Provided information
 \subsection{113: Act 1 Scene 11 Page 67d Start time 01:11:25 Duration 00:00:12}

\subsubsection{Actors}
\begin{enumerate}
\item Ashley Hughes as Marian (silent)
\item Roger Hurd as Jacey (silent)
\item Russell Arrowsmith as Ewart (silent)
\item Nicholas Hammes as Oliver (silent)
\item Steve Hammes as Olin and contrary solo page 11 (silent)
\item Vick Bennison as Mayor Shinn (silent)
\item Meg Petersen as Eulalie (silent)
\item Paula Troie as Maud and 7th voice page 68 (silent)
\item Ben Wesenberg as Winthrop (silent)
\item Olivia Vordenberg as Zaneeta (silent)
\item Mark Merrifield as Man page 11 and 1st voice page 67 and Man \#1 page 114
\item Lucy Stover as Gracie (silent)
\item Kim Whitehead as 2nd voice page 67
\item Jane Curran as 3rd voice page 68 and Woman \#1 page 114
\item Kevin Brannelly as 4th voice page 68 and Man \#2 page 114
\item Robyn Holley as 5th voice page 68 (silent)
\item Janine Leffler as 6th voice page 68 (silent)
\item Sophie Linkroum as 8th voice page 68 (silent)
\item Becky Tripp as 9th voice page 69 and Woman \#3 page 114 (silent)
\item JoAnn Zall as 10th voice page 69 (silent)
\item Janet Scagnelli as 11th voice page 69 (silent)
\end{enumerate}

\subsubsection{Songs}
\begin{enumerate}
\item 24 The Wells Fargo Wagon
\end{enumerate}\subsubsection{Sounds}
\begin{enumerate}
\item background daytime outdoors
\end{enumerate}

Work to be completed
Would you please restate all of the entries exactly?

Reply
 \subsection{113: Act 1 Scene 11 Page 67d Start time 01:11:25 Duration 00:00:12}

\subsubsection{Actors}
\begin{enumerate}
\item Ashley Hughes as Marian (silent)
\item Roger Hurd as Jacey (silent)
\item Russell Arrowsmith as Ewart (silent)
\item Nicholas Hammes as Oliver (silent)
\item Steve Hammes as Olin and contrary solo page 11 (silent)
\item Vick Bennison as Mayor Shinn (silent)
\item Meg Petersen as Eulalie (silent)
\item Paula Troie as Maud and 7th voice page 68 (silent)
\item Ben Wesenberg as Winthrop (silent)
\item Olivia Vordenberg as Zaneeta (silent)
\item Mark Merrifield as Man page 11 and 1st voice page 67 and Man \#1 page 114
\item Lucy Stover as Gracie (silent)
\item Kim Whitehead as 2nd voice page 67
\item Jane Curran as 3rd voice page 68 and Woman \#1 page 114
\item Kevin Brannelly as 4th voice page 68 and Man \#2 page 114
\item Robyn Holley as 5th voice page 68 (silent)
\item Janine Leffler as 6th voice page 68 (silent)
\item Sophie Linkroum as 8th voice page 68 (silent)
\item Becky Tripp as 9th voice page 69 and Woman \#3 page 114 (silent)
\item JoAnn Zall as 10th voice page 69 (silent)
\item Janet Scagnelli as 11th voice page 69 (silent)
\end{enumerate}

\subsubsection{Songs}
\begin{enumerate}
\item 24 The Wells Fargo Wagon
\end{enumerate}\subsubsection{Sounds}
\begin{enumerate}
\item background daytime outdoors
\end{enumerate}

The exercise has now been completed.